Non solo nuovi prodotti

L'elettronica digitale ci ha abituati ad essere pazienti. Una volta che una tecnologia compare sul mercato, infatti, è solo questione di saper attendere prima di assistere alla sua applicazione in un prodotto dalle caratteristiche e dal prezzo che fanno per noi. Nella cinematografia i tempi erano maturi per l'arrivo di una soluzione professionale accessibile, e puntualmente pochi mesi fa sono iniziate le consegne di una macchina digitale da 17.500 dollari (solo corpo) dotata di un sensore Super 35mm capace di riprendere a 2K con 120fps, 3K con 60fps e 4K con 30fps salvando ogni singolo frame in RAW a 12 bit per canale: si tratta della Red One, frutto di un design originale realizzato proprio con l'intento di estendere alla ripresa cinematografica i vantaggi tipici della fotografia digitale in termini di qualità e flessibilità di intervento sull'immagine.Red One

Red Digital Cinema Camera Company è una piccola società nata nel 2005 da un'intuizione di Jim Jannard, già fondatore di Oakley, azienda produttrice di occhiali da sole e da sci acquistata nel 2007 da Luxottica. Cuore della ricerca Red è un sensore proprietario, battezzato Mysterium, abbinato a un meccanismo di compressione (Redcode) che permette di ridurre le dimensioni dei file RAW in maniera sufficiente da facilitarne la gestione da parte del sistema senza tuttavia causare perdite di informazione tali da impedire il più completo trattamento dell'immagine possibile in fase di postproduzione. Un buon compromesso, dunque, frutto di un algoritmo che viene definito matematicamente "lossy" ma visivamente "lossless", sia pure con qualche diatriba circa la soggettività di quest'ultima caratteristica.

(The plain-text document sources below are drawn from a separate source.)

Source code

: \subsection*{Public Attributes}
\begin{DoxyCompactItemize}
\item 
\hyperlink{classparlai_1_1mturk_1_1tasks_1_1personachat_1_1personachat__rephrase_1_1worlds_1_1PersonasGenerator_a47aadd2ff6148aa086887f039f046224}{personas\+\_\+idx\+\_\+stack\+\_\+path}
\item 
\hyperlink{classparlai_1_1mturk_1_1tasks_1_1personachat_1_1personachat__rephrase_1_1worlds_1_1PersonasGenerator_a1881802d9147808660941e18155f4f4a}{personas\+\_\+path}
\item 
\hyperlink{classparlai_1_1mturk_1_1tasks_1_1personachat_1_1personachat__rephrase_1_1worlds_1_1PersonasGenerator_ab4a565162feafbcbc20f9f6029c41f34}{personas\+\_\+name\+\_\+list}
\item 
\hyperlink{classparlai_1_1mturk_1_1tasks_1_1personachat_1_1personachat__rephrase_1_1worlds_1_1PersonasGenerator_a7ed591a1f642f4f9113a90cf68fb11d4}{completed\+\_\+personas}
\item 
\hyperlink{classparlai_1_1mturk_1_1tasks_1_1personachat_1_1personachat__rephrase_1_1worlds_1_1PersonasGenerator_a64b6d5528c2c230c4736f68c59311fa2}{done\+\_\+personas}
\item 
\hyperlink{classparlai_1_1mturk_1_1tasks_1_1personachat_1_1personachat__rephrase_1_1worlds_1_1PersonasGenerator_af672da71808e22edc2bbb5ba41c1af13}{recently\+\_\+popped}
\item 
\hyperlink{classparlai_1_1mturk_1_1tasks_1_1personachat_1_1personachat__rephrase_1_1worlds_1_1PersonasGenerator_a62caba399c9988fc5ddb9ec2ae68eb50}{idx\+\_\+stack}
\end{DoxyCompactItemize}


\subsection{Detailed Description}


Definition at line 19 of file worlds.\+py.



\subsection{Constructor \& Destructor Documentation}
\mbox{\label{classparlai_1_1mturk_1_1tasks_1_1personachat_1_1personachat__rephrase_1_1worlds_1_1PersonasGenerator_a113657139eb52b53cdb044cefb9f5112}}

In occasione del NAB di aprile 2008, Red ha rilanciato ulteriormente annunciando di essere impegnata nella messa a punto di un sensore di nuova generazione, MysteriumX, sul quale saranno basati due prodotti in uscita agli inizi del 2009: la Epic, capace di raggiungere una risoluzione di 5K e ben 100fps (anche se probabilmente a risoluzioni inferiori), e la Scarlet, versione entry-level con obiettivo 8x incorporato, sensore 3K da 2/3" e possibilità di raggiungere 120fps con raffiche da 180fps. Considerate le caratteristiche, i prezzi sono da saldo: 40.000 dollari per la Epic e meno di 3.000 per la Scarlet.

Il successo della Red One è stato istantaneo, e l'azienda è ancora impegnata a smaltire la coda di prenotazioni (che l'annuncio della Epic non dovrebbe scalfire, dato che il prezzo pagato per la One sarà scontato dall'acquisto del modello superiore quando disponibile), dando origine a un fenomeno di convergenza tra fotografi che finalmente possono estendere le loro competenze a un nuovo mezzo di espressione, e registi e operatori cinematografici che per la prima volta si confrontano con tematiche di postproduzione desktop "alla Photoshop" scoprendo nuove possibilità.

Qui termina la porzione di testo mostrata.